The city’s pool of officially protected housing (HPO) is being inspected to guarantee it is being put to social use. Proceedings have so far been brought against the owners of fourteen flats which are either empty or being sublet without permission from the Catalan Housing Agency at prices above the authorised rate. Out of the fourteen cases brought, thirteen are still being resolved and one has been settled with a fine of 180,000 euros.

09/01/2019 17:45 h

Redacció

The action by the Housing Disciplinary Unit, operated by the Municipal Housing and Renovation Institute, is part of an inspection and control programme for the pool of officially protected homes. It is the first time the process has been conducted in Catalonia.

The programme is checking whether regulations are being met at the 16,000 homes which are officially protected in the city of Barcelona. So far around 1,500 have been visited, resulting in the 13 cases currently being brought in the districts of Ciutat Vella (2 cases), Sants-Montjuïc (1 case), Horta-Guinardó (2 cases), Nou Barris (4 cases), L’Eixample (1 case) and Sant Martí (3 cases).

One case resolved

Besides the 13 cases currently open, the City Council has also resolved a case brought against the owner of an officially protected flat in C/ Doctor Aiguader (Barceloneta neighbourhood) for two serious offences: not residing at the home and subletting it without the permission of the Catalan Housing Agency at a price well above what would have been authorised.

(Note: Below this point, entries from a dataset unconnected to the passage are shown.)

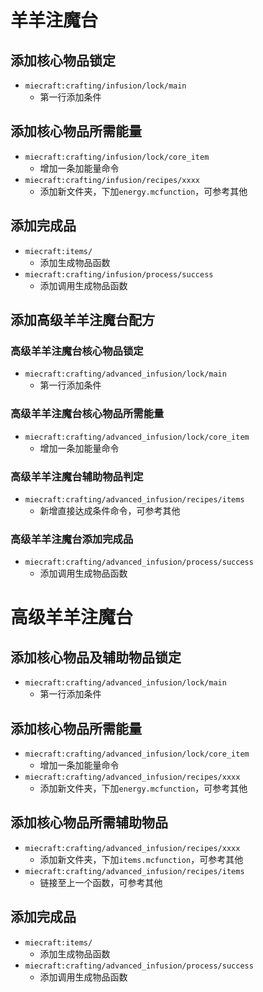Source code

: # 羊羊注魔台
## 添加核心物品锁定

* `miecraft:crafting/infusion/lock/main`
    * 第一行添加条件

## 添加核心物品所需能量

* `miecraft:crafting/infusion/lock/core_item`
    * 增加一条加能量命令
* `miecraft:crafting/infusion/recipes/xxxx`
    * 添加新文件夹，下加`energy.mcfunction`，可参考其他

## 添加完成品

* `miecraft:items/`
    * 添加生成物品函数
* `miecraft:crafting/infusion/process/success`
    * 添加调用生成物品函数

## 添加高级羊羊注魔台配方
### 高级羊羊注魔台核心物品锁定

* `miecraft:crafting/advanced_infusion/lock/main`
    * 第一行添加条件

### 高级羊羊注魔台核心物品所需能量

* `miecraft:crafting/advanced_infusion/lock/core_item`
    * 增加一条加能量命令

### 高级羊羊注魔台辅助物品判定

* `miecraft:crafting/advanced_infusion/recipes/items`
    * 新增直接达成条件命令，可参考其他

### 高级羊羊注魔台添加完成品

* `miecraft:crafting/advanced_infusion/process/success`
    * 添加调用生成物品函数




# 高级羊羊注魔台
## 添加核心物品及辅助物品锁定

* `miecraft:crafting/advanced_infusion/lock/main`
    * 第一行添加条件

## 添加核心物品所需能量

* `miecraft:crafting/advanced_infusion/lock/core_item`
    * 增加一条加能量命令
* `miecraft:crafting/advanced_infusion/recipes/xxxx`
    * 添加新文件夹，下加`energy.mcfunction`，可参考其他

## 添加核心物品所需辅助物品

* `miecraft:crafting/advanced_infusion/recipes/xxxx`
    * 添加新文件夹，下加`items.mcfunction`，可参考其他
* `miecraft:crafting/advanced_infusion/recipes/items`
    * 链接至上一个函数，可参考其他

## 添加完成品

* `miecraft:items/`
    * 添加生成物品函数
* `miecraft:crafting/advanced_infusion/process/success`
    * 添加调用生成物品函数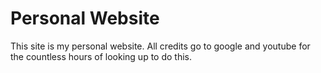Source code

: # Personal Website

This site is my personal website. All credits go to google and youtube for the countless hours of looking up to do this.
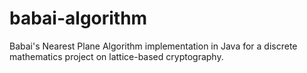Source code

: # babai-algorithm
Babai's Nearest Plane Algorithm implementation in Java for a discrete mathematics project on lattice-based cryptography.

The fine imposed by the City Council in this case is 180,000 euros and includes the obligation to pay back the extra money received above the permitted cost of the rent to the City Council. That means paying a further 16,048 euros on top of the fine.

The protected homes in C/ Doctor Aiguader date back to the 1990s and their classification as officially protected housing applies for thirty years. While that classification still applies, the owners remain bound by a series of legal conditions.

Process for fines

When an empty home is detected a process begins to locate the owners of the flat and determine why the home is empty. This is because the Act on the Right to Housing establishes the obligation for officially protected homes to be used by owners or tenants as their regular abode. Only in exceptional cases, when those awarded the homes demonstrate the impossibility of living in them, can authorisation be given to rent them out. However, the rent charged must be set by the administration responsible, in this case the Catalan Housing Agency.

Failure to meet these regulations is considered a serious offence according to the Act on the Right to Housing and can lead to very heavy fines ranging from 90,001 to 900,000 euros.

The City Council is also calling on the government and the Parliament of Catalonia to maintain official protection for housing indefinitely, and for the Government of Catalonia to strengthen and complement the action taken by the City Council in terms of powers to impose fines for breaches in the law on officially protected housing.